06.12.07

Review: Some basic determinants of computer programming productivity

Posted in programmer productivity, review at 4:08 pm by ducky

Some basic determinants of computer programming productivity by Earl Chrysler (1978) measured the (self-reported) time it took professional programmers to complete COBOL code in the course of their work and looked for correlations.

He correlated the time it took with characteristics of the program and, not surprisingly, found a bunch of things that correlated with the number of hours that it took: the number of files, number of records, number of fields, number of output files, number of output records, number of output fields, mathematical operations, control breaks, and the number of output fields without corresponding input fields.
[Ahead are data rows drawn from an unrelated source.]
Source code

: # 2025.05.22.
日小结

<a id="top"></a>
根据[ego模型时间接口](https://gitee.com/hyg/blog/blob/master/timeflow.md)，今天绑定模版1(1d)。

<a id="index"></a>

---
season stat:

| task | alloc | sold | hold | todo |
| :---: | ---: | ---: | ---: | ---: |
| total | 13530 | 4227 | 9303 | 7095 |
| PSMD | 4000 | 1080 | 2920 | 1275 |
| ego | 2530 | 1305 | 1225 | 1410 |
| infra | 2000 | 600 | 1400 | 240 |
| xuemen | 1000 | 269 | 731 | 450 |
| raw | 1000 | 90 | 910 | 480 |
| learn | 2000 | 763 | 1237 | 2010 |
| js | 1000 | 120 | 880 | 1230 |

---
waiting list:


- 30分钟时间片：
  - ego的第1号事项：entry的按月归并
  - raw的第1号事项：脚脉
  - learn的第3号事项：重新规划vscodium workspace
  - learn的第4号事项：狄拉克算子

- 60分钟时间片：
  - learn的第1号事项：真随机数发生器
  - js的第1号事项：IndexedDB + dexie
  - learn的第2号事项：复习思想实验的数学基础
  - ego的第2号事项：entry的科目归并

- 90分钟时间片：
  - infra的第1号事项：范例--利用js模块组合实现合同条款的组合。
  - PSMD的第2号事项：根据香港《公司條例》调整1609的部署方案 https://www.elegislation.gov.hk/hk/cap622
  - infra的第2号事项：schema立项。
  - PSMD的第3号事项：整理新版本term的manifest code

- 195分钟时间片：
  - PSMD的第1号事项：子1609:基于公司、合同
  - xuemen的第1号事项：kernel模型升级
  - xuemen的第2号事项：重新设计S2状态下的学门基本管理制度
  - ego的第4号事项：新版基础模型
This is not surprising, but it is rather handy to have had someone do this.

He then looked at various features of the programmers themselves to see what correlated. He found that experience, experience at that company, experience in programming business applications, experience with COBOL, years of education, and age all correlated, with age correlating the most strongly. (The older, the faster.) This was surprising. I’ve seen a number of other academic studies that seemed to show no effect of age or experience. The Vessey paper and the Schenk paper (which I will blog about someday, really!), for example, have some “experts” with very little experience and some “novices” with lots of experience.

The academic studies, however, tend to have a bunch of people getting timed doing the same small task. Maybe the people who are fastest in small tasks are the ones who don’t spend much time trying to understand the code — which might work for small tasks but be a less successful strategy in a long-term work environment.

Or the paper is just messed up. Or all the other papers are messed up.

Gotta love research.

Update: Turley and Bieman in Competencies of Exceptional and Non-Exceptional Software Engineers (1993) also say that experience is the only biographical predictor of performance. (”Exceptional engineers are more likely than non-exceptional engineers to maintain a ‘big picture’, have a bias for action, be driven by a sense of mission, exhibit and articulate strong convictions, play a pro-active role with management, and help other engineers.”)

Update update: Wolverton in The cost of developing large-scale software found that the experience of the programmer didn’t predict the routine unit cost. It looks like he didn’t control for how complex the code written was.

06.05.07

Review: Vessey’s Expertise in debugging computer programs: a process analysis

Posted in programmer productivity, review at 4:07 pm by ducky

I really wanted to like Expertise in Debugging Computer Programs: a Process Analysis by Iris Vessey (Systems, Man and Cybernetics, IEEE Transactions on, Vol. 16, No. 5. (1986), pp. 621-637.) Van Mayrhauser and Vans said in Program Comprehension During Software Maintenance and Evolution indicated that Vessey had shown that experts use a breadth-first approach more than novices.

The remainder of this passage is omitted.